■ **TRY IT**
Your answer should be the exact lines of the data below from the one containing "### Versionsverwaltung / Git" through the one containing "Im Allgemeinen werde"; please include nothing else.
◇ ◇ ◇ ◇
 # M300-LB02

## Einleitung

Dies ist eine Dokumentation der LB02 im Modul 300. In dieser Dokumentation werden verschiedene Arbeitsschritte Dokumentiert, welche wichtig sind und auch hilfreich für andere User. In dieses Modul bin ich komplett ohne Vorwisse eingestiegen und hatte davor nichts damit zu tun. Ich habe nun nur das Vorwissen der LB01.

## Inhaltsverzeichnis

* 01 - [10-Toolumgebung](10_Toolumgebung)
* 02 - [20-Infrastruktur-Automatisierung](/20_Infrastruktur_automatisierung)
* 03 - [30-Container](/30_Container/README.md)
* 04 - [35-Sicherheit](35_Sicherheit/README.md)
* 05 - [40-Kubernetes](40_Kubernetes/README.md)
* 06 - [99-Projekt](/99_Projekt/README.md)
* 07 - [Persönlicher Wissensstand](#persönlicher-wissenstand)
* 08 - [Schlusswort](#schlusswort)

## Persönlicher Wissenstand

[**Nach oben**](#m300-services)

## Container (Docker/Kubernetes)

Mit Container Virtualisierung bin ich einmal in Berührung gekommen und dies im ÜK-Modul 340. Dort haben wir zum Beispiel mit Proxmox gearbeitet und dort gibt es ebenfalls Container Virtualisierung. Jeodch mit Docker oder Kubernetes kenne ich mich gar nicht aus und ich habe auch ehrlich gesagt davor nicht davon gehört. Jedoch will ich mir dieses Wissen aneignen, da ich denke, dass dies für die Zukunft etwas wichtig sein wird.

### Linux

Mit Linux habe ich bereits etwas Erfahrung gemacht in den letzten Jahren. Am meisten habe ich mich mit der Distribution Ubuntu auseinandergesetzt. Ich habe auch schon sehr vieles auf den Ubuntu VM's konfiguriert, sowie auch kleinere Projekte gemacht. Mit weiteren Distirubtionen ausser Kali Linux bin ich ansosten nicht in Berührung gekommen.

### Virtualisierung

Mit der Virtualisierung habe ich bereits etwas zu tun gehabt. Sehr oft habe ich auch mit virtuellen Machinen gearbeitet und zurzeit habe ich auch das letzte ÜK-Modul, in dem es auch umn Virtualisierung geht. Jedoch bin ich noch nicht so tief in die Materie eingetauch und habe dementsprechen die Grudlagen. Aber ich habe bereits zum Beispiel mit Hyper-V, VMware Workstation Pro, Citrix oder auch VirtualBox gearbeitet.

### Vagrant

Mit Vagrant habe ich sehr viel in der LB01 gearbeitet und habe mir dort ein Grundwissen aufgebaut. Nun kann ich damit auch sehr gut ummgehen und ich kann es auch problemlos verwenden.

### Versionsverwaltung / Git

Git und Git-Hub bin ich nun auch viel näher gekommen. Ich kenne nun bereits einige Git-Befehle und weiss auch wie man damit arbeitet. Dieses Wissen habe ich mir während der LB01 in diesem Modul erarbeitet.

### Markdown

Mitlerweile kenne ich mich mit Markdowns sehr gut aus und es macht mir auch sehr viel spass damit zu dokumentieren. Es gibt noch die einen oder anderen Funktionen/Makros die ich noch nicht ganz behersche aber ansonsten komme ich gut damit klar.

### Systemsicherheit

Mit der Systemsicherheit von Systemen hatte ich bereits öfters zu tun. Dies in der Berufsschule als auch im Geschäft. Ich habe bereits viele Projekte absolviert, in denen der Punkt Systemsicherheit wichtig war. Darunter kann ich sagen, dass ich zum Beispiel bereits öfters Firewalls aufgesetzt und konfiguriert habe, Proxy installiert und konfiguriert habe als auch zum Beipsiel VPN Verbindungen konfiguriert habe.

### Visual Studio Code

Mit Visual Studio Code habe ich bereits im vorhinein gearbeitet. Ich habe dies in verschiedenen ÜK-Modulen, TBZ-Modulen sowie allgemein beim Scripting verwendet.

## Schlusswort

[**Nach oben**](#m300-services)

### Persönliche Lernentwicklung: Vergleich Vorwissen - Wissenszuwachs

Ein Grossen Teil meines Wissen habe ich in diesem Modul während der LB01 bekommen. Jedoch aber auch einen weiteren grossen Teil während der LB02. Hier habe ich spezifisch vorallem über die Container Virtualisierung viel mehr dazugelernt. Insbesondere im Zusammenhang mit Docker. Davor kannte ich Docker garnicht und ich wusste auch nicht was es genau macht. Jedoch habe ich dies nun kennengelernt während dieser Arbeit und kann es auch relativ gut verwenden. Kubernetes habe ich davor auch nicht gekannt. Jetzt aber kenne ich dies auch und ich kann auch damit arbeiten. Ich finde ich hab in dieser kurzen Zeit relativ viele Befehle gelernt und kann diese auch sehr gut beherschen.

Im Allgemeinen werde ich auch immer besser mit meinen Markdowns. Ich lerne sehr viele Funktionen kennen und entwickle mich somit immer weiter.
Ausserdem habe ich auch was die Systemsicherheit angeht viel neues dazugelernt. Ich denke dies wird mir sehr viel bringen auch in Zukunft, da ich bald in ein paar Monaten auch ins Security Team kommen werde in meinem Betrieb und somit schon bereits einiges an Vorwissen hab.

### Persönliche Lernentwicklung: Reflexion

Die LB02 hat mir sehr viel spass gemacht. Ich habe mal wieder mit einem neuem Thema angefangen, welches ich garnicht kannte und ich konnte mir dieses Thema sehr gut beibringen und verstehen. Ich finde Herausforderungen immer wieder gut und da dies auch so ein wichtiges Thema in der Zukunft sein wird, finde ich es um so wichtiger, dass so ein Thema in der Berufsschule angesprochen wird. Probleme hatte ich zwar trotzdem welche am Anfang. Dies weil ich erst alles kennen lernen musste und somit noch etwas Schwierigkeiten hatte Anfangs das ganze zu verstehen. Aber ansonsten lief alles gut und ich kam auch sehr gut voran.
◇ ◇ ◇ ◇
■ **RESULT BELOW**
### Versionsverwaltung / Git

Git und Git-Hub bin ich nun auch viel näher gekommen. Ich kenne nun bereits einige Git-Befehle und weiss auch wie man damit arbeitet. Dieses Wissen habe ich mir während der LB01 in diesem Modul erarbeitet.

### Markdown

Mitlerweile kenne ich mich mit Markdowns sehr gut aus und es macht mir auch sehr viel spass damit zu dokumentieren. Es gibt noch die einen oder anderen Funktionen/Makros die ich noch nicht ganz behersche aber ansonsten komme ich gut damit klar.

### Systemsicherheit

Mit der Systemsicherheit von Systemen hatte ich bereits öfters zu tun. Dies in der Berufsschule als auch im Geschäft. Ich habe bereits viele Projekte absolviert, in denen der Punkt Systemsicherheit wichtig war. Darunter kann ich sagen, dass ich zum Beispiel bereits öfters Firewalls aufgesetzt und konfiguriert habe, Proxy installiert und konfiguriert habe als auch zum Beipsiel VPN Verbindungen konfiguriert habe.

### Visual Studio Code

Mit Visual Studio Code habe ich bereits im vorhinein gearbeitet. Ich habe dies in verschiedenen ÜK-Modulen, TBZ-Modulen sowie allgemein beim Scripting verwendet.

## Schlusswort

[**Nach oben**](#m300-services)

### Persönliche Lernentwicklung: Vergleich Vorwissen - Wissenszuwachs

Ein Grossen Teil meines Wissen habe ich in diesem Modul während der LB01 bekommen. Jedoch aber auch einen weiteren grossen Teil während der LB02. Hier habe ich spezifisch vorallem über die Container Virtualisierung viel mehr dazugelernt. Insbesondere im Zusammenhang mit Docker. Davor kannte ich Docker garnicht und ich wusste auch nicht was es genau macht. Jedoch habe ich dies nun kennengelernt während dieser Arbeit und kann es auch relativ gut verwenden. Kubernetes habe ich davor auch nicht gekannt. Jetzt aber kenne ich dies auch und ich kann auch damit arbeiten. Ich finde ich hab in dieser kurzen Zeit relativ viele Befehle gelernt und kann diese auch sehr gut beherschen.

Im Allgemeinen werde ich auch immer besser mit meinen Markdowns. Ich lerne sehr viele Funktionen kennen und entwickle mich somit immer weiter.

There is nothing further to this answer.